Ethics » Kantian ethics » Truly free actions
This is the beginning of a problem for Kant. Who among us can claim to have always acted freely? Never to have acted out of habit, fear, thoughtlessness? Who among us can claim to have always acted rationally? Never to have followed baser instincts, to have been selfish, to have preferred friend or family member, to have done something bad on the basis that nobody would ever know, to have done something of which we are ashamed? Obviously, particularly given some behaviour typical even in childhood, nobody can measure up to the standard of goodness that Kant describes, that of a moral character which has always freely chosen what is rational for its own sake, and therefore everybody is imperfect to some extent. This does not seem problematic, it seems true to human experience, so why is it a problem for Kant?

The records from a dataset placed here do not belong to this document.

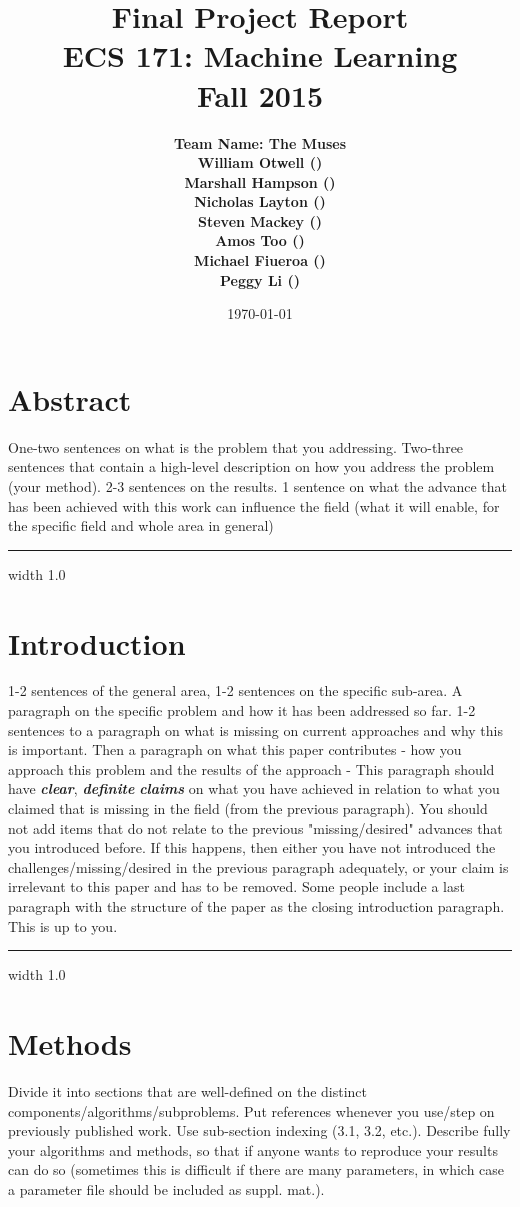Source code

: \documentclass[11pt]{article}
\title{\vspace{-3ex}\bf Final Project Report\\[2ex] 
       \normalsize ECS 171: Machine Learning\\Fall 2015}
\date{\today}
\author{\bf Team Name: The Muses\\ \bf William Otwell ()\\ \bf Marshall Hampson ()\\ \bf Nicholas Layton ()\\ \bf Steven Mackey ()\\ \bf Amos Too ()\\ \bf Michael Fiueroa ()\\ \bf Peggy Li ()}
\newcommand{\horizontalLine}{
	\begin{center}
		\hrule width 1.0\textwidth
	\end{center}
}
\begin{document}
\maketitle
\pagebreak
\tableofcontents
\pagebreak

\section{Abstract}
\label{sec:abstract}
One-two sentences on what is the problem that you addressing. Two-three sentences
that contain a high-level description on how you address the problem (your method). 2-3 sentences
on the results. 1 sentence on what the advance that has been achieved with this work
can influence the field (what it will enable, for the specific field and whole area in general)

\horizontalLine
\section{Introduction}
\label{sec:introduction}
1-2 sentences of the general area, 1-2 sentences on the specific sub-area. A paragraph
on the specific problem and how it has been addressed so far. 1-2 sentences to a paragraph
on what is missing on current approaches and why this is important.
Then a paragraph on what this paper contributes - how you approach this problem and the
results of the approach - This paragraph should have \textbf{\textit{clear}}, \textbf{\textit{definite}} \textbf{\textit{claims}} on what you have
achieved in relation to what you claimed that is missing in the field (from the previous paragraph).
You should not add items that do not relate to the previous "missing/desired" advances
that you introduced before. If this happens, then either you have not introduced the challenges/missing/desired
in the previous paragraph adequately, or your claim is irrelevant to this
paper and has to be removed.
Some people include a last paragraph with the structure of the paper as the closing introduction
paragraph. This is up to you.

\horizontalLine
\section{Methods}
\label{sec:methods}
 Divide it into sections that are well-defined on the distinct components/algorithms/subproblems.
 Put references whenever you use/step on previously published work. Use sub-section
 indexing (3.1, 3.2, etc.). Describe fully your algorithms and methods, so that if anyone wants to
 reproduce your results can do so (sometimes this is difficult if there are many parameters, in
 which case a parameter file should be included as suppl. mat.).
\end{document}
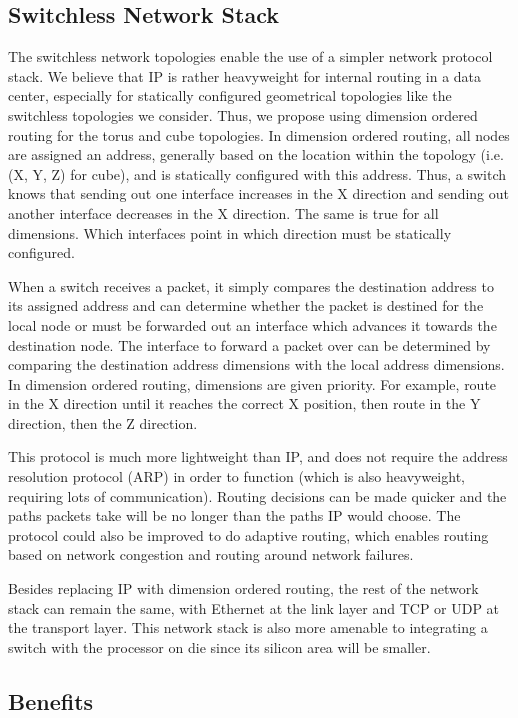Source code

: \subsection{Switchless Network Stack}

The switchless network topologies enable the use of a simpler network protocol stack.  We believe that IP is rather heavyweight for internal routing in a data center, especially for statically configured geometrical topologies like the switchless topologies we consider.  Thus, we propose using dimension ordered routing for the torus and cube topologies.  In dimension ordered routing, all nodes are assigned an address, generally based on the location within the topology (i.e. (X, Y, Z) for cube), and is statically configured with this address.  Thus, a switch knows that sending out one interface increases in the X direction and sending out another interface decreases in the X direction.  The same is true for all dimensions.  Which interfaces point in which direction must be statically configured.  

When a switch receives a packet, it simply compares the destination address to its assigned address and can determine whether the packet is destined for the local node or must be forwarded out an interface which advances it towards the destination node.  The interface to forward a packet over can be determined by comparing the destination address dimensions with the local address dimensions.  In dimension ordered routing, dimensions are given priority.  For example, route in the X direction until it reaches the correct X position, then route in the Y direction, then the Z direction.

This protocol is much more lightweight than IP, and does not require the address resolution protocol (ARP) in order to function (which is also heavyweight, requiring lots of communication).  Routing decisions can be made quicker and the paths packets take will be no longer than the paths IP would choose.  The protocol could also be improved to do adaptive routing, which enables routing based on network congestion and routing around network failures.  

Besides replacing IP with dimension ordered routing, the rest of the network stack can remain the same, with Ethernet at the link layer and TCP or UDP at the transport layer.  This network stack is also more amenable to integrating a switch with the processor on die since its silicon area will be smaller.

\subsection{Benefits}

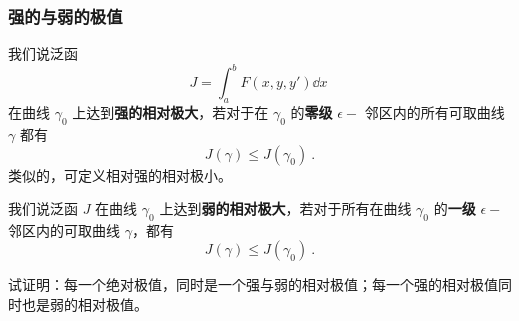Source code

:  \subsubsection{强的与弱的极值}
 我们说泛函
 \begin{equation}
 J=\int_a^b F(x,y,y')\dd x~
 \end{equation}
 在曲线 $\gamma_0$ 上达到\textbf{强的相对极大}，若对于在 $\gamma_0$ 的\textbf{零级} $\epsilon-$ 邻区内的所有可取曲线 $\gamma$ 都有
\begin{equation}
J(\gamma)\leq J(\gamma_0)~.
\end{equation}
 类似的，可定义相对强的相对极小。

我们说泛函 $J$ 在曲线 $\gamma_0$ 上达到\textbf{弱的相对极大}，若对于所有在曲线 $\gamma_0$ 的\textbf{一级} $\epsilon-$ 邻区内的可取曲线 $\gamma$，都有
\begin{equation}
J(\gamma)\leq J(\gamma_0)~.
\end{equation}
\begin{exercise}{}\label{exe_AbPol_1}
试证明：每一个绝对极值，同时是一个强与弱的相对极值；每一个强的相对极值同时也是弱的相对极值。
\end{exercise}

The problem lies in the irrationality of asking people to do, or to try to do, something which we all know that they cannot achieve. Why try to be good when you know that you can’t? It can’t be for the immediate rewards of good actions – because there often aren’t any. Kant’s broader worldview depends on the assumption that things are ordered, predictable, fair. What we experience is how things are and the universe is indeed governed by rational laws as it seems to be. In order to explain why the universe is fair, to suggest why things are ordered and rational and to account for bad things happening to good people, Kant had to suppose the existence of God and an afterlife. Kant could not account for why a good God would reward bad people by allowing them into heaven and yet there could be no other reward for the good actions that bad people do, so why should bad people try to overcome their shortcomings and try to be good? If there is no reason for any of us to make a moral effort, what is the point? The universe is not fair if everybody in it is condemned for not doing something that they cannot do. If the universe is not fair in this, then what reason is there to suppose that it is free in other ways, that what we experience really is how things are and that anything really is predictable?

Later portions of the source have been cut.